Saved entries:

----------

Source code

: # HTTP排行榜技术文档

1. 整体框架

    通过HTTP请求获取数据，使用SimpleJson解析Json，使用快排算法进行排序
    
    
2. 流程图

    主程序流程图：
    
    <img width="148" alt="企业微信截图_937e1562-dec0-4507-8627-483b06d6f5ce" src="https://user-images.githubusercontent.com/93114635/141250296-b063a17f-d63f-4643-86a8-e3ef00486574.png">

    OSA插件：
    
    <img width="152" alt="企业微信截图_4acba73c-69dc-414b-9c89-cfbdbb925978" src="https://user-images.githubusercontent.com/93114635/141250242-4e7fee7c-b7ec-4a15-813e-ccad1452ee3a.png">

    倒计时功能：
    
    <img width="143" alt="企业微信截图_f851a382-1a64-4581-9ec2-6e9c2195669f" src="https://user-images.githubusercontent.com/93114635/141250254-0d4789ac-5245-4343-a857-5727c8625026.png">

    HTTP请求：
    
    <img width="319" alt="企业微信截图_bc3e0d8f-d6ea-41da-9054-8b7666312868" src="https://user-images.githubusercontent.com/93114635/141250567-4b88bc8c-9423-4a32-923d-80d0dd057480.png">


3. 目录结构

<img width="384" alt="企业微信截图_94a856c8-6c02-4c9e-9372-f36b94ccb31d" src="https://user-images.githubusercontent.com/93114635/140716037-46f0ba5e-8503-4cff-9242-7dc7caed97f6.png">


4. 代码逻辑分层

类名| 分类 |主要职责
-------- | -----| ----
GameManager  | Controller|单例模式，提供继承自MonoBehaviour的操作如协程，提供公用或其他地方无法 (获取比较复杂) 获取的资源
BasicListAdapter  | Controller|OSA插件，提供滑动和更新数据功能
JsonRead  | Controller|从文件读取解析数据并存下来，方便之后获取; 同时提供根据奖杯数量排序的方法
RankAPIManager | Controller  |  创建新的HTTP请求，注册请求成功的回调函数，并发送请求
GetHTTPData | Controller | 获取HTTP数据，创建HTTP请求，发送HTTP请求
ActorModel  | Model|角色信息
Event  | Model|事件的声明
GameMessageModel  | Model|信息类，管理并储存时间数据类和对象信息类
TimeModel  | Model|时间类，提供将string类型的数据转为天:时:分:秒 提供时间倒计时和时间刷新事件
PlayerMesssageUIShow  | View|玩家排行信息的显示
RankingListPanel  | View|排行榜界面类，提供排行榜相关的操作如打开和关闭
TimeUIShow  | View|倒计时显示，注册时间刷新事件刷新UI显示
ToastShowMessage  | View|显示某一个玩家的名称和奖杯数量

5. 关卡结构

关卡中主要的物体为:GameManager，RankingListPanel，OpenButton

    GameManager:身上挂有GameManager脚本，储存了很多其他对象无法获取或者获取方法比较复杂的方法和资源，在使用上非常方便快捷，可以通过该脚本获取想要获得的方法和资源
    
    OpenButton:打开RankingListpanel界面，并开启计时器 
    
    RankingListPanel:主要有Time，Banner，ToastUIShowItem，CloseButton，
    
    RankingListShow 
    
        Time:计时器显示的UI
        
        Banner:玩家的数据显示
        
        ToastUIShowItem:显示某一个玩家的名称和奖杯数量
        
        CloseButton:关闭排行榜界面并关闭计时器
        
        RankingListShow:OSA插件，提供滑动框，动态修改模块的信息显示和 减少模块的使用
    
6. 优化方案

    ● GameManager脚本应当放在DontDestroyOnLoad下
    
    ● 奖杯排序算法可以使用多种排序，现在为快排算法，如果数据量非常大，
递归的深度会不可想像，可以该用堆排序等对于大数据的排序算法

----------

## Directions for this task:
Send back each record exactly as it stands.

## Result for this task:
Source code

: # HTTP排行榜技术文档

1. 整体框架

    通过HTTP请求获取数据，使用SimpleJson解析Json，使用快排算法进行排序
    
    
2. 流程图

    主程序流程图：
    
    <img width="148" alt="企业微信截图_937e1562-dec0-4507-8627-483b06d6f5ce" src="https://user-images.githubusercontent.com/93114635/141250296-b063a17f-d63f-4643-86a8-e3ef00486574.png">

    OSA插件：
    
    <img width="152" alt="企业微信截图_4acba73c-69dc-414b-9c89-cfbdbb925978" src="https://user-images.githubusercontent.com/93114635/141250242-4e7fee7c-b7ec-4a15-813e-ccad1452ee3a.png">

    倒计时功能：
    
    <img width="143" alt="企业微信截图_f851a382-1a64-4581-9ec2-6e9c2195669f" src="https://user-images.githubusercontent.com/93114635/141250254-0d4789ac-5245-4343-a857-5727c8625026.png">

    HTTP请求：
    
    <img width="319" alt="企业微信截图_bc3e0d8f-d6ea-41da-9054-8b7666312868" src="https://user-images.githubusercontent.com/93114635/141250567-4b88bc8c-9423-4a32-923d-80d0dd057480.png">


3. 目录结构

<img width="384" alt="企业微信截图_94a856c8-6c02-4c9e-9372-f36b94ccb31d" src="https://user-images.githubusercontent.com/93114635/140716037-46f0ba5e-8503-4cff-9242-7dc7caed97f6.png">


4. 代码逻辑分层

类名| 分类 |主要职责
-------- | -----| ----
GameManager  | Controller|单例模式，提供继承自MonoBehaviour的操作如协程，提供公用或其他地方无法 (获取比较复杂) 获取的资源
BasicListAdapter  | Controller|OSA插件，提供滑动和更新数据功能
JsonRead  | Controller|从文件读取解析数据并存下来，方便之后获取; 同时提供根据奖杯数量排序的方法
RankAPIManager | Controller  |  创建新的HTTP请求，注册请求成功的回调函数，并发送请求
GetHTTPData | Controller | 获取HTTP数据，创建HTTP请求，发送HTTP请求
ActorModel  | Model|角色信息
Event  | Model|事件的声明
GameMessageModel  | Model|信息类，管理并储存时间数据类和对象信息类
TimeModel  | Model|时间类，提供将string类型的数据转为天:时:分:秒 提供时间倒计时和时间刷新事件
PlayerMesssageUIShow  | View|玩家排行信息的显示
RankingListPanel  | View|排行榜界面类，提供排行榜相关的操作如打开和关闭
TimeUIShow  | View|倒计时显示，注册时间刷新事件刷新UI显示
ToastShowMessage  | View|显示某一个玩家的名称和奖杯数量

5. 关卡结构

关卡中主要的物体为:GameManager，RankingListPanel，OpenButton

    GameManager:身上挂有GameManager脚本，储存了很多其他对象无法获取或者获取方法比较复杂的方法和资源，在使用上非常方便快捷，可以通过该脚本获取想要获得的方法和资源
    
    OpenButton:打开RankingListpanel界面，并开启计时器 
    
    RankingListPanel:主要有Time，Banner，ToastUIShowItem，CloseButton，
    
    RankingListShow 
    
        Time:计时器显示的UI
        
        Banner:玩家的数据显示
        
        ToastUIShowItem:显示某一个玩家的名称和奖杯数量
        
        CloseButton:关闭排行榜界面并关闭计时器
        
        RankingListShow:OSA插件，提供滑动框，动态修改模块的信息显示和 减少模块的使用
    
6. 优化方案

    ● GameManager脚本应当放在DontDestroyOnLoad下
    
    ● 奖杯排序算法可以使用多种排序，现在为快排算法，如果数据量非常大，
递归的深度会不可想像，可以该用堆排序等对于大数据的排序算法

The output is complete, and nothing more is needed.